The Facts Economists Ignore
Economists have had difficulty accounting for the sluggish job market, but it might be useful to talk with businessmen about it.
For economists, jobs are commodities, governed by supply and demand. When the supply is up, the lesser demand should drive down prices. That, in turn, should lead to greater demand. Wages are down, indeed, if you consider the growing numbers of those who are overworked and underemployed, working part-time, when they want full-time jobs. Still, employment doesn’t go up significantly.
When reporters speak to small business owners, they get a more realistic appreciation of why the growth in jobs is so glacial.
The Wall Street Journal interviewed Brian Feeney in Arkansas about his small manufacturing business. In 2011 he expanded capacity, automating “work once done manually, reducing by about a quarter the number of employees needed. . . . Now, guardedly optimistic after two years of brisk demand, he is adding a second automated production line to support a fifth weekly shift, creating seven production jobs.”
You can hear the fear in his voice when he explains why he waited too long to expand: “It’s that beaten-dog mentality,” said Mr. Feeney. “We were thinking, ‘this is too good to be true.'”
According to The Journal, he is not alone: “Companies large and small have balked at hiring and expanding since the financial crisis, fearing the halting recovery would falter.” Macy’s Inc. said it will invest in online operations and build new stores, laying off 2,500 workers but keeping overall employment flat in the process.
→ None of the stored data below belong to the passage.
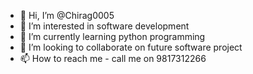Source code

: - 👋 Hi, I’m @Chirag0005
- 👀 I’m interested in software development
- 🌱 I’m currently learning python programming
- 💞️ I’m looking to collaborate on future software project
- 📫 How to reach me - call me on 9817312266

<!---
Chirag0005/Chirag0005 is a ✨ special ✨ repository because its `README.md` (this file) appears on your GitHub profile.
You can click the Preview link to take a look at your changes.
--->
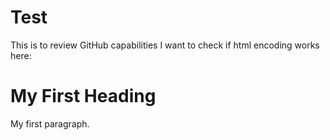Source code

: # Test
This is to review GitHub capabilities
I want to check if html encoding works here:
<h1>My First Heading</h1>
<p>My first paragraph.</p>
Xerox decided to expand an existing plant rather than build a new one: “the two other locations it considered, including one in Europe, would have required more hiring and training. “Those sites would have created more jobs,” said its Senior Vice President. But, he added: “That’s more operating expense.” According to The Journal, “Other companies are meeting demand without hiring or building at all.” (See, “Why Hiring Lags Behind Even as U.S. Factories Hum.”)
Looking back on his reluctance to hire, Mr. Feeney said: “If I was really smart, as soon as we got that first line running, I would have put the second one on order, and we would have been six months ahead of where we are.” But, clearly, he did not think it was “smart” to hire.
That fear may have been irrational, and certainly it led to a delay in production and a significant loss of profits for the company. But it is widespread, and it translates into job avoidant behavior.
Businesses today do not want to hire workers if they can possibly avoid it, and for reasons not so hard to grasp. Not only do they have to pay wages, but benefits as well, and prepare to take on the additional costs of insurance, potential liability, lawsuits for discrimination, etc. Off-loading these problems – and costs – to others is preferable.
Steven Rattner, writing in The New York Times on he “myth” of the return on industrial production, notes: “we need to get real about the so-called [manufacturing] renaissance, which has in reality been a trickle of jobs, often dependent on huge public subsidies. Most important, in order to compete with China and other low-wage countries, these new jobs offer less in health care, pension and benefits than industrial workers historically received.” (See, “The Myth of Industrial Rebound.”)
Rattner is able to see and speak more freely about this, perhaps, because he is a businessman himself. We need jobs, to be sure, but businesses lack the motivation to create them. Theories and incentives won’t change that.